[Start of Attachment]

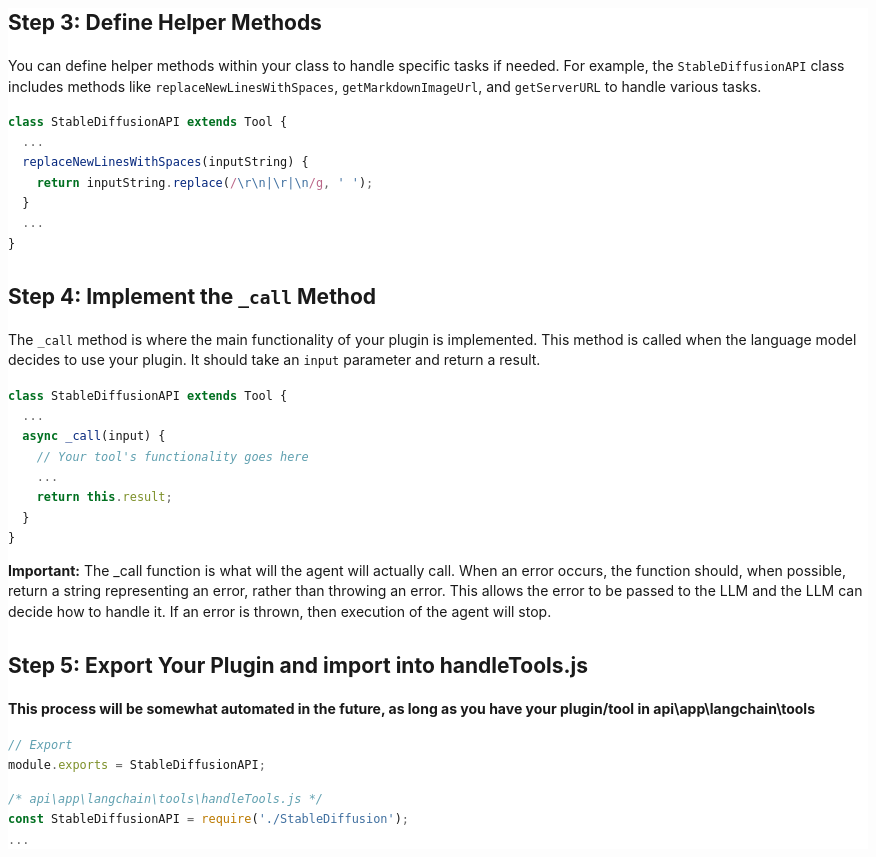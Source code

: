 
## Step 3: Define Helper Methods

You can define helper methods within your class to handle specific tasks if needed. For example, the `StableDiffusionAPI` class includes methods like `replaceNewLinesWithSpaces`, `getMarkdownImageUrl`, and `getServerURL` to handle various tasks.

```javascript
class StableDiffusionAPI extends Tool {
  ...
  replaceNewLinesWithSpaces(inputString) {
    return inputString.replace(/\r\n|\r|\n/g, ' ');
  }
  ...
}
```

## Step 4: Implement the `_call` Method

The `_call` method is where the main functionality of your plugin is implemented. This method is called when the language model decides to use your plugin. It should take an `input` parameter and return a result.

```javascript
class StableDiffusionAPI extends Tool {
  ...
  async _call(input) {
    // Your tool's functionality goes here
    ...
    return this.result;
  }
}
```

**Important:** The _call function is what will the agent will actually call. When an error occurs, the function should, when possible, return a string representing an error, rather than throwing an error. This allows the error to be passed to the LLM and the LLM can decide how to handle it. If an error is thrown, then execution of the agent will stop.

## Step 5: Export Your Plugin and import into handleTools.js


**This process will be somewhat automated in the future, as long as you have your plugin/tool in api\app\langchain\tools**

```javascript
// Export
module.exports = StableDiffusionAPI;
```

```js
/* api\app\langchain\tools\handleTools.js */
const StableDiffusionAPI = require('./StableDiffusion');
...
```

[End of Attachment]

Exercise details - The range runs from the line with "## Step 3: Define Helper Methods" to the last line of the entries above, both included. Restate it word for word.

Answer to the problem -
## Step 3: Define Helper Methods

You can define helper methods within your class to handle specific tasks if needed. For example, the `StableDiffusionAPI` class includes methods like `replaceNewLinesWithSpaces`, `getMarkdownImageUrl`, and `getServerURL` to handle various tasks.

```javascript
class StableDiffusionAPI extends Tool {
  ...
  replaceNewLinesWithSpaces(inputString) {
    return inputString.replace(/\r\n|\r|\n/g, ' ');
  }
  ...
}
```

## Step 4: Implement the `_call` Method

The `_call` method is where the main functionality of your plugin is implemented. This method is called when the language model decides to use your plugin. It should take an `input` parameter and return a result.

```javascript
class StableDiffusionAPI extends Tool {
  ...
  async _call(input) {
    // Your tool's functionality goes here
    ...
    return this.result;
  }
}
```

**Important:** The _call function is what will the agent will actually call. When an error occurs, the function should, when possible, return a string representing an error, rather than throwing an error. This allows the error to be passed to the LLM and the LLM can decide how to handle it. If an error is thrown, then execution of the agent will stop.

## Step 5: Export Your Plugin and import into handleTools.js


**This process will be somewhat automated in the future, as long as you have your plugin/tool in api\app\langchain\tools**

```javascript
// Export
module.exports = StableDiffusionAPI;
```

```js
/* api\app\langchain\tools\handleTools.js */
const StableDiffusionAPI = require('./StableDiffusion');
...
```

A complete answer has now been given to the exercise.